*RECORD EXTRACTS:*
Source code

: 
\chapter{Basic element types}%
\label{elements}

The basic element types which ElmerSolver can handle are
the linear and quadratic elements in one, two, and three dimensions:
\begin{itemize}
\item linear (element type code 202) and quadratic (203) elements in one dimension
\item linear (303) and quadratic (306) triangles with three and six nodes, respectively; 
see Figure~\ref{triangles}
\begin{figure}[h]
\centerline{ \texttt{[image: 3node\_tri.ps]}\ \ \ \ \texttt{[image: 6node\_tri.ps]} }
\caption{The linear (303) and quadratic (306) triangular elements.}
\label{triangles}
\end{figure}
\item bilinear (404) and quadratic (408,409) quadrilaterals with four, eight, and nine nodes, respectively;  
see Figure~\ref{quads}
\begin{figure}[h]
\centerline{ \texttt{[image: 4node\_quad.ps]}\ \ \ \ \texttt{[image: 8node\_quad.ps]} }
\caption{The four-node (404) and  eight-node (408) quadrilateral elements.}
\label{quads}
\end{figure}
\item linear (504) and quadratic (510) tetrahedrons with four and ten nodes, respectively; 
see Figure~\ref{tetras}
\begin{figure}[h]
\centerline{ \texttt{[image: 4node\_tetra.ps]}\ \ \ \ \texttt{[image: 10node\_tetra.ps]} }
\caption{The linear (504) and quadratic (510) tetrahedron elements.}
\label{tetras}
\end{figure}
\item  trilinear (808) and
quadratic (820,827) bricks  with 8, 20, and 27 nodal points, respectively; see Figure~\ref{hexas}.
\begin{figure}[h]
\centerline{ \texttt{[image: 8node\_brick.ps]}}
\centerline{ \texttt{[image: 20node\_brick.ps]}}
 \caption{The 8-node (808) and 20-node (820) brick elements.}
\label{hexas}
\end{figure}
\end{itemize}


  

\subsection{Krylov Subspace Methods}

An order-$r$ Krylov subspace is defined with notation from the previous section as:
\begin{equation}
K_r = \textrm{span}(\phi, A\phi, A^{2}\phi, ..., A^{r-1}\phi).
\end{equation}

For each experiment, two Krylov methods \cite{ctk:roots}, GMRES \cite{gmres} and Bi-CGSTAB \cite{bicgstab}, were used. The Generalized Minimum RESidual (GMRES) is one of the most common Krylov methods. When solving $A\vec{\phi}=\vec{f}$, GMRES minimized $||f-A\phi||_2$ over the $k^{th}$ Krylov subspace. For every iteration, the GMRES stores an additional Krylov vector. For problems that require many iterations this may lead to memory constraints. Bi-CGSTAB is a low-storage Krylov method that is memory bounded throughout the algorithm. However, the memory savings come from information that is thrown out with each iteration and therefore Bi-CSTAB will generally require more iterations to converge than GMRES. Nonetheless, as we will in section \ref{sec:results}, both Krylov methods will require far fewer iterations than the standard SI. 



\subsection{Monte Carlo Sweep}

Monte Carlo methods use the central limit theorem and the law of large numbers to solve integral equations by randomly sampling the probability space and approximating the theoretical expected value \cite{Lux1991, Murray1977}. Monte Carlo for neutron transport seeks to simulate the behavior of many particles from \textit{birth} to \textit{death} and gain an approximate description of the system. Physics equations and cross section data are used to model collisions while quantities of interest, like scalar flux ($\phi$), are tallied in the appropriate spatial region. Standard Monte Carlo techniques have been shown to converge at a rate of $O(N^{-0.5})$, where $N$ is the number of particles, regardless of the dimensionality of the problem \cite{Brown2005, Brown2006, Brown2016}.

*WHAT YOU WILL DO:*
The word is "hexas". Copy every line above where it appears.

*EXPECTED ANSWER:*
quadratic (820,827) bricks  with 8, 20, and 27 nodal points, respectively; see Figure~\ref{hexas}.
\label{hexas}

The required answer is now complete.